HARARE (Zimbabwe Investor) – National air carrier Air Zimbabwe is looking to break from it’s financially troubled past and get back to operational viability.
Like most state run firms in developing countries, Air Zimbabwe has struggled to remain commercially viable while serving certain national interests. The last 18 months have seen the airline suspending flights due to cash flow problems. It was reported the airline owed employees up to US$35 million and much more is still owed to international suppliers.
In September 2012 International Air Transport Association (IATA) suspended the airline for failing to comply with global safety standards. Recent restructuring by the government has seen Zimbabwe’s flag carrier, Air Zimbabwe, back in the air again plying domestic and regional routes.
“The turnaround of the national carrier, Air Zimbabwe, is on a firm pedestal,” the Wall Street Journal (WSJ) quoted President Robert Mugabe as saying.
President Mugabe made the remark recently while opening the current session of the Parliament following his 31 July 2013 election victory.
It was in April this year that the flag carrier resumed day-to-day voyages to neighbouring South Africa.
This came after the airline received a $10 million bailout from the state.

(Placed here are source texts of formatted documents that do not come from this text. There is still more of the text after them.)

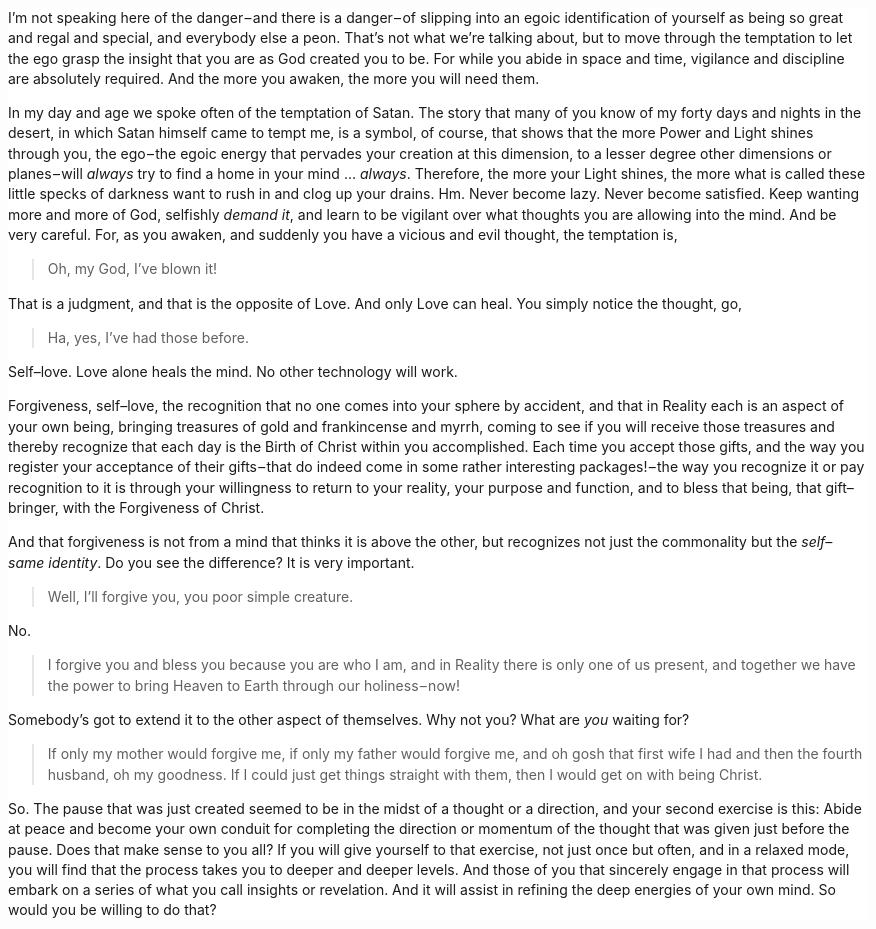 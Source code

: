 I’m not speaking here of the danger &ndash; and there is a danger &ndash; of slipping into an egoic
identification of yourself as being so great and regal and special, and everybody else a
peon. That’s not what we’re talking about, but to move through the temptation to let
the ego grasp the insight that you are as God created you to be. For while you abide
in space and time, vigilance and discipline are absolutely required. And the more you
awaken, the more you will need them.

In my day and age we spoke often of the temptation of Satan. The story that many
of you know of my forty days and nights in the desert, in which Satan himself came
to tempt me, is a symbol, of course, that shows that the more Power and Light shines
through you, the ego &ndash; the egoic energy that pervades your creation at this dimension,
to a lesser degree other dimensions or planes &ndash; will *always* try to find a home in your
mind &hellip; *always*. Therefore, the more your Light shines, the more what is called these
little specks of darkness want to rush in and clog up your drains. Hm. Never become
lazy. Never become satisfied. Keep wanting more and more of God, selfishly *demand
it*, and learn to be vigilant over what thoughts you are allowing into the mind. And be
very careful. For, as you awaken, and suddenly you have a vicious and evil thought,
the temptation is,

> Oh, my God, I’ve blown it!

That is a judgment, and that is the opposite of Love. And only Love can heal. You
simply notice the thought, go,

> Ha, yes, I’ve had those before.

Self&ndash;love. Love alone heals the mind. No other technology will work.

Forgiveness, self&ndash;love, the recognition that no one comes into your sphere by accident,
and that in Reality each is an aspect of your own being, bringing treasures of gold and
frankincense and myrrh, coming to see if you will receive those treasures and thereby
recognize that each day is the Birth of Christ within you accomplished. Each time you
accept those gifts, and the way you register your acceptance of their gifts &ndash; that do
indeed come in some rather interesting packages! &ndash; the way you recognize it or pay
recognition to it is through your willingness to return to your reality, your purpose
and function, and to bless that being, that gift&ndash;bringer, with the Forgiveness of Christ.

And that forgiveness is not from a mind that thinks it is above the other, but recognizes
not just the commonality but the *self&ndash;same identity*. Do you see the difference? It is very
important.

> Well, I’ll forgive you, you poor simple creature.

No.

> I forgive you and bless you because you are who I am, and in Reality there is only one
> of us present, and together we have the power to bring Heaven to Earth through our
> holiness &ndash; now!

Somebody’s got to extend it to the other aspect of themselves. Why not you? What
are *you* waiting for?

> If only my mother would forgive me, if only my father would forgive me, and oh gosh that
> first wife I had and then the fourth husband, oh my goodness. If I could just get things
> straight with them, then I would get on with being Christ.

So. The pause that was just created seemed to be in the midst of a thought or a
direction, and your second exercise is this: Abide at peace and become your own
conduit for completing the direction or momentum of the thought that was given just
before the pause. Does that make sense to you all? If you will give yourself to that
exercise, not just once but often, and in a relaxed mode, you will find that the process
takes you to deeper and deeper levels. And those of you that sincerely engage in that
process will embark on a series of what you call insights or revelation. And it will assist
in refining the deep energies of your own mind. So would you be willing to do that?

Air Zimbabwe’s domestic journey to Victoria Falls from Johannesburg recommenced in July this year.
Sources at Air Zimbabwe expect the carrier resume flights between Harare and London in November this year.
Up to the close of September this year, the carrier will be extending a 50 percent reduction in tickets to its customers.
However, Air Zimbabwe continues to be constrained by lack of funds an ageing fleet and political uncertainty.
According to WSJ, Air Zimbabwe has six working aircraft, including two brand new rented jets.